Guest columnThe challenge of fighting Lashkar-e-Toiba

By Bidisha Biswas

Published 27 February 2012

In her debut guest column, Bidisha Biswas, an associate professor of political science at Western Washington University, explores the threat that Lashkar-e-Toiba poses to the United States as well as India and Pakistan and what can be done to stop the extremist group

In November 2008, India’s commercial capital, Mumbai, was racked by a series of coordinated terrorist attacks.  The siege lasted almost three days, killing over 160 people, including both Indians and foreign nationals.
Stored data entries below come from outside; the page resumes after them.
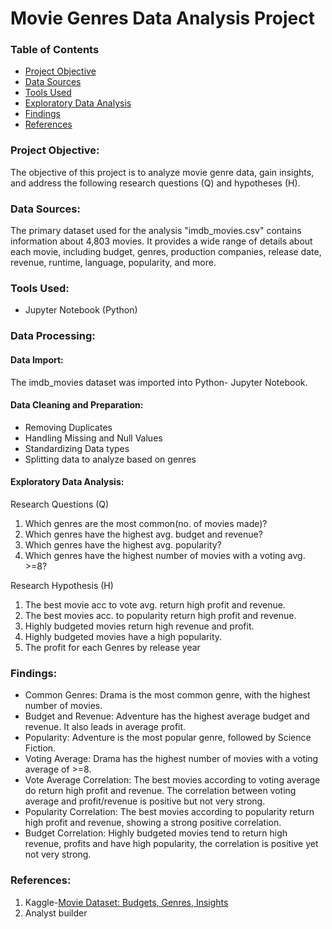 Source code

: # Movie Genres Data Analysis Project

### Table of Contents

- [Project Objective](#project-objective)
- [Data Sources](#data-sources)
- [Tools Used](#tools-used)
- [Exploratory Data Analysis](#exploratory-data-analysis)
- [Findings](#findings)
- [References](#references)

### Project Objective: 

The objective of this project is to analyze movie genre data, gain insights, and address the following research questions (Q) and hypotheses (H).

### Data Sources:

The primary dataset used for the analysis "imdb_movies.csv" contains information about 4,803 movies. It provides a wide range of details about each movie, including budget, genres, production companies, release date, revenue, runtime, language, popularity, and more.

### Tools Used:

- Jupyter Notebook (Python) 

### Data Processing:

#### Data Import:

The imdb_movies dataset was imported into Python- Jupyter Notebook.

#### Data Cleaning and Preparation: 

- Removing Duplicates
- Handling Missing and Null Values
- Standardizing Data types
- Splitting data to analyze based on genres

#### Exploratory Data Analysis: 

Research Questions (Q)
1. Which genres are the most common(no. of movies made)?
2. Which genres have the highest avg. budget and revenue?
3. Which genres have the highest avg. popularity?
4. Which genres have the highest number of movies with a voting avg. >=8?

Research Hypothesis (H)
1. The best movie acc to vote avg. return high profit and revenue.
2. The best movies acc. to popularity return high profit and revenue.
3. Highly budgeted movies return high revenue and profit.
4. Highly budgeted movies have a high popularity.
5. The profit for each Genres by release year
 
### Findings:

- Common Genres: Drama is the most common genre, with the highest number of movies.
- Budget and Revenue: Adventure has the highest average budget and revenue. It also leads in average profit.
- Popularity: Adventure is the most popular genre, followed by Science Fiction.
- Voting Average: Drama has the highest number of movies with a voting average of >=8.
- Vote Average Correlation: The best movies according to voting average do return high profit and revenue. The correlation between voting average and profit/revenue is positive but not very strong.
- Popularity Correlation: The best movies according to popularity return high profit and revenue, showing a strong positive correlation.
- Budget Correlation: Highly budgeted movies tend to return high revenue, profits and have high popularity, the correlation is positive yet not very strong.
  
### References:

1. Kaggle-[Movie Dataset: Budgets, Genres, Insights](https://www.kaggle.com/datasets/utkarshx27/movies-dataset)
2.  Analyst builder
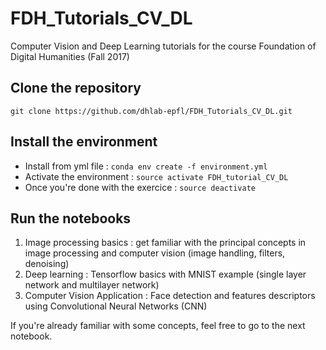 # FDH_Tutorials_CV_DL
Computer Vision and Deep Learning tutorials for the course Foundation of Digital Humanities (Fall 2017)

## Clone the repository 
`git clone https://github.com/dhlab-epfl/FDH_Tutorials_CV_DL.git`

## Install the environment
* Install from yml file : `conda env create -f environment.yml`
* Activate the environment : `source activate FDH_tutorial_CV_DL`
* Once you're done with the exercice : `source deactivate`

## Run the notebooks
1. Image processing basics : get familiar with the principal concepts in image processing and computer vision (image handling, filters, denoising)
2. Deep learning : Tensorflow basics with MNIST example (single layer network and multilayer network)
3. Computer Vision Application : Face detection and features descriptors using Convolutional Neural Networks (CNN)

If you're already familiar with some concepts, feel free to go to the next notebook.


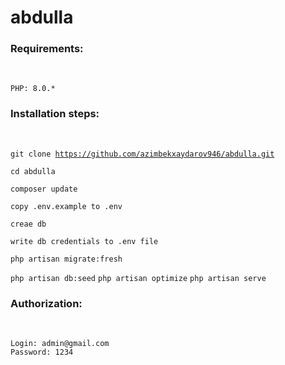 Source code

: # abdulla

<h3><b>Requirements:</b></h3><br/>
    
    PHP: 8.0.*

<h3><b>Installation steps:</b></h3><br/>

<code>git clone  https://github.com/azimbekxaydarov946/abdulla.git</code>

<code>cd abdulla</code>

<code>composer update</code>

<code>copy .env.example to .env</code>

<code>creae db</code>

<code>write db credentials to .env file</code>

<code>php artisan migrate:fresh</code>

<code>php artisan db:seed</code>
<code>php artisan optimize</code>
<code>php artisan serve</code>
<h3><b>Authorization:</b></h3><br/>
    
    Login: admin@gmail.com
    Password: 1234
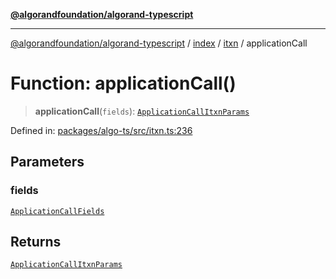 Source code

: [**@algorandfoundation/algorand-typescript**](../../../../README.md)

***

[@algorandfoundation/algorand-typescript](../../../../README.md) / [index](../../../README.md) / [itxn](../README.md) / applicationCall

# Function: applicationCall()

> **applicationCall**(`fields`): [`ApplicationCallItxnParams`](../interfaces/ApplicationCallItxnParams.md)

Defined in: [packages/algo-ts/src/itxn.ts:236](https://github.com/algorandfoundation/puya-ts/blob/main/packages/algo-ts/src/itxn.ts#L236)

## Parameters

### fields

[`ApplicationCallFields`](../interfaces/ApplicationCallFields.md)

## Returns

[`ApplicationCallItxnParams`](../interfaces/ApplicationCallItxnParams.md)
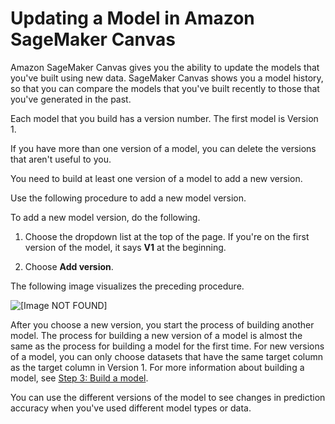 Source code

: # Updating a Model in Amazon SageMaker Canvas<a name="canvas-update-model"></a>

Amazon SageMaker Canvas gives you the ability to update the models that you've built using new data\. SageMaker Canvas shows you a model history, so that you can compare the models that you've built recently to those that you've generated in the past\.

Each model that you build has a version number\. The first model is Version 1\.

If you have more than one version of a model, you can delete the versions that aren't useful to you\.

You need to build at least one version of a model to add a new version\.

Use the following procedure to add a new model version\.

To add a new model version, do the following\.

1. Choose the dropdown list at the top of the page\. If you're on the first version of the model, it says **V1** at the beginning\.

1. Choose **Add version**\.

The following image visualizes the preceding procedure\.

![\[Image NOT FOUND\]](http://docs.aws.amazon.com/sagemaker/latest/dg/images/studio/canvas/canvas-update-model.png)

After you choose a new version, you start the process of building another model\. The process for building a new version of a model is almost the same as the process for building a model for the first time\. For new versions of a model, you can only choose datasets that have the same target column as the target column in Version 1\. For more information about building a model, see [Step 3: Build a model](canvas-getting-started.md#getting-started-step3)\.

You can use the different versions of the model to see changes in prediction accuracy when you've used different model types or data\.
The daring and meticulously planned strikes brought international attention to the group that allegedly executed the operation, Lashkar-e-Toiba (LeT).  As international investigations into the India’s 26/11 (named after the date of the attacks) continue, the case has revealed a close, and disturbing, U.S. link, one which points to larger implications for U.S. security.  

One of the key alleged co-conspirators of 26/11 is David C. Headley, an American citizen of partial Pakistani descent. Currently on trial in the United States, he has given detailed testimony on his work with Lashkar. Headley has also outlined interactions with officials of Pakistan’s Inter-Services Intelligence (ISI), pointing to close links between Pakistan’s government and the militant group.  While this is something that Pakistan hotly denies, the group has a long presence in that country.

Founded in the early 1990s, Lashkar-e-Toiba is a Pakistan-based militant group whose chief goal is the liberation of Kashmir through sustained attacks on the Indian state. Proscribed by the Indian government, it is also on the United States list of Foreign Terrorist Organizations. Originally funded by the ISI, it was banned by the government of former Pakistani President, Pervez Musharraf in 2002. After the Mumbai attacks, the Pakistan government arrested some Lashkar members, butlittle concrete action has followed these announcements. The trials of those who were arrested are pending, and the group’s leadership continues to travel and speak freely within Pakistan.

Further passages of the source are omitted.